In the face of Covid-19 lockdown, communities around the world have become increasingly reliant on the digital economy to deliver everything they need from basic groceries to life’s little luxuries. As the crisis drags on, though, even more users are migrating online to fulfil ever more complex needs.
The quality of our digital experience has become top-of-mind for many of us as we struggle through our daily internet chores and become increasingly impatient with buggy or unstable sites. Meanwhile, as this NYT article makes clear, more of us are accessing a broader range of services for work and play than ever before, presenting new opportunities and usability challenges for brands and service providers.

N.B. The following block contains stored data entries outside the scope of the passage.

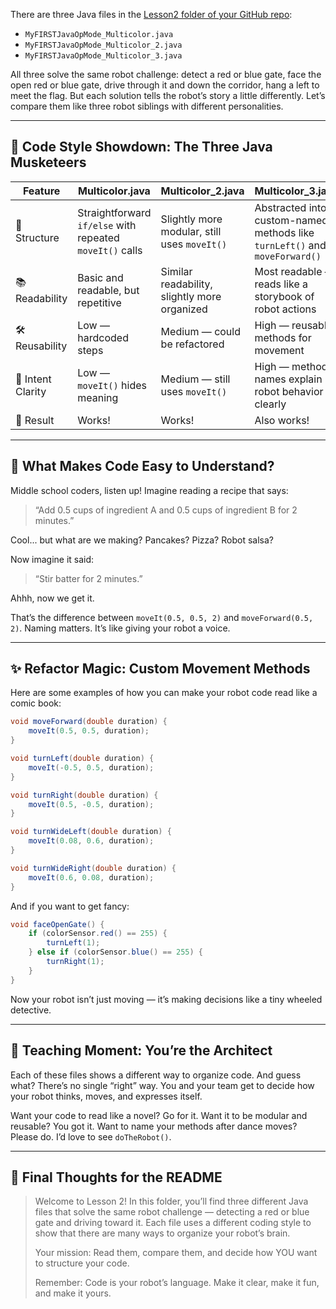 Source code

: There are three Java files in the [Lesson2 folder of your GitHub repo](https://github.com/IndecisiveDevices/PreSeasonSandbox/tree/main/TeamCode/src/main/java/org/firstinspires/ftc/teamcode/SimulatorLessons/FtcSensors/Lesson2):

- `MyFIRSTJavaOpMode_Multicolor.java`
- `MyFIRSTJavaOpMode_Multicolor_2.java`
- `MyFIRSTJavaOpMode_Multicolor_3.java`

All three solve the same robot challenge: detect a red or blue gate, face the open red or blue gate, drive through it and down the corridor, hang a left to meet the flag. But each solution tells the robot’s story a little differently. Let’s compare them like three robot siblings with different personalities.

---

## 🤖 Code Style Showdown: The Three Java Musketeers

| Feature | Multicolor.java | Multicolor_2.java | Multicolor_3.java |
|--------|------------------|-------------------|-------------------|
| 🧠 Structure | Straightforward `if/else` with repeated `moveIt()` calls | Slightly more modular, still uses `moveIt()` | Abstracted into custom-named methods like `turnLeft()` and `moveForward()` |
| 📚 Readability | Basic and readable, but repetitive | Similar readability, slightly more organized | Most readable — reads like a storybook of robot actions |
| 🛠️ Reusability | Low — hardcoded steps | Medium — could be refactored | High — reusable methods for movement |
| 🎯 Intent Clarity | Low — `moveIt()` hides meaning | Medium — still uses `moveIt()` | High — method names explain robot behavior clearly |
| 🧪 Result | Works! | Works! | Also works! |

---

## 🧩 What Makes Code Easy to Understand?

Middle school coders, listen up! Imagine reading a recipe that says:

> “Add 0.5 cups of ingredient A and 0.5 cups of ingredient B for 2 minutes.”

Cool... but what are we making? Pancakes? Pizza? Robot salsa?

Now imagine it said:

> “Stir batter for 2 minutes.”

Ahhh, now we get it.

That’s the difference between `moveIt(0.5, 0.5, 2)` and `moveForward(0.5, 2)`. Naming matters. It’s like giving your robot a voice.

---

## ✨ Refactor Magic: Custom Movement Methods

Here are some examples of how you can make your robot code read like a comic book:

```java
void moveForward(double duration) {
    moveIt(0.5, 0.5, duration);
}

void turnLeft(double duration) {
    moveIt(-0.5, 0.5, duration);
}

void turnRight(double duration) {
    moveIt(0.5, -0.5, duration);
}

void turnWideLeft(double duration) {
    moveIt(0.08, 0.6, duration);
}

void turnWideRight(double duration) {
    moveIt(0.6, 0.08, duration);
}
```

And if you want to get fancy:

```java
void faceOpenGate() {
    if (colorSensor.red() == 255) {
        turnLeft(1);
    } else if (colorSensor.blue() == 255) {
        turnRight(1);
    }
}
```

Now your robot isn’t just moving — it’s making decisions like a tiny wheeled detective.

---

## 🧠 Teaching Moment: You’re the Architect

Each of these files shows a different way to organize code. And guess what? There’s no single “right” way. You and your team get to decide how your robot thinks, moves, and expresses itself.

Want your code to read like a novel? Go for it.
Want it to be modular and reusable? You got it.
Want to name your methods after dance moves? Please do. I’d love to see `doTheRobot()`.

---

## 🎉 Final Thoughts for the README

> Welcome to Lesson 2! In this folder, you’ll find three different Java files that solve the same robot challenge — detecting a red or blue gate and driving toward it. Each file uses a different coding style to show that there are many ways to organize your robot’s brain.  
>
> Your mission: Read them, compare them, and decide how YOU want to structure your code.  
>
> Remember: Code is your robot’s language. Make it clear, make it fun, and make it yours.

Mixed results for retailers in the Covid-19 lockdown crisis
Amongst all of this there’s a mixed picture of success for many internet retailers, with some sectors and categories doing incredibly well and others rapidly plummeting in traffic, conversion and sales. Inevitably, travel sites and financial services providers have been suffering, while grocery and alcohol retailers have seen a huge increase in traffic to their sites. For example, apparel retailers have seen varied results, with Next enjoying success thanks to an established internet offering and their strength in active wear, baby and children’s clothes. Meanwhile the likes of H&M, Clark’s and Debenhams have continued their steep decline.
Digital retail demand and U/X expectations remain high
Overall, though, in the initial few months of the Covid-19 lockdown, Digivante research has shown the average number of daily visits to retail sites and apps has increased by 14%, sessions by 15%, while conversion rate have rocketed by 24% and average revenue by 34%.
Engagement with (and demand for) online retail among consumers is clearly high and companies are often rushing to meet new u/x expectations through increased innovation in their digital experiences. But where speed of delivery is being prioritised and budgets remain squeezed, thorough testing can be the first casualty.
The Covid-19 lockdown is not all doom and gloom though!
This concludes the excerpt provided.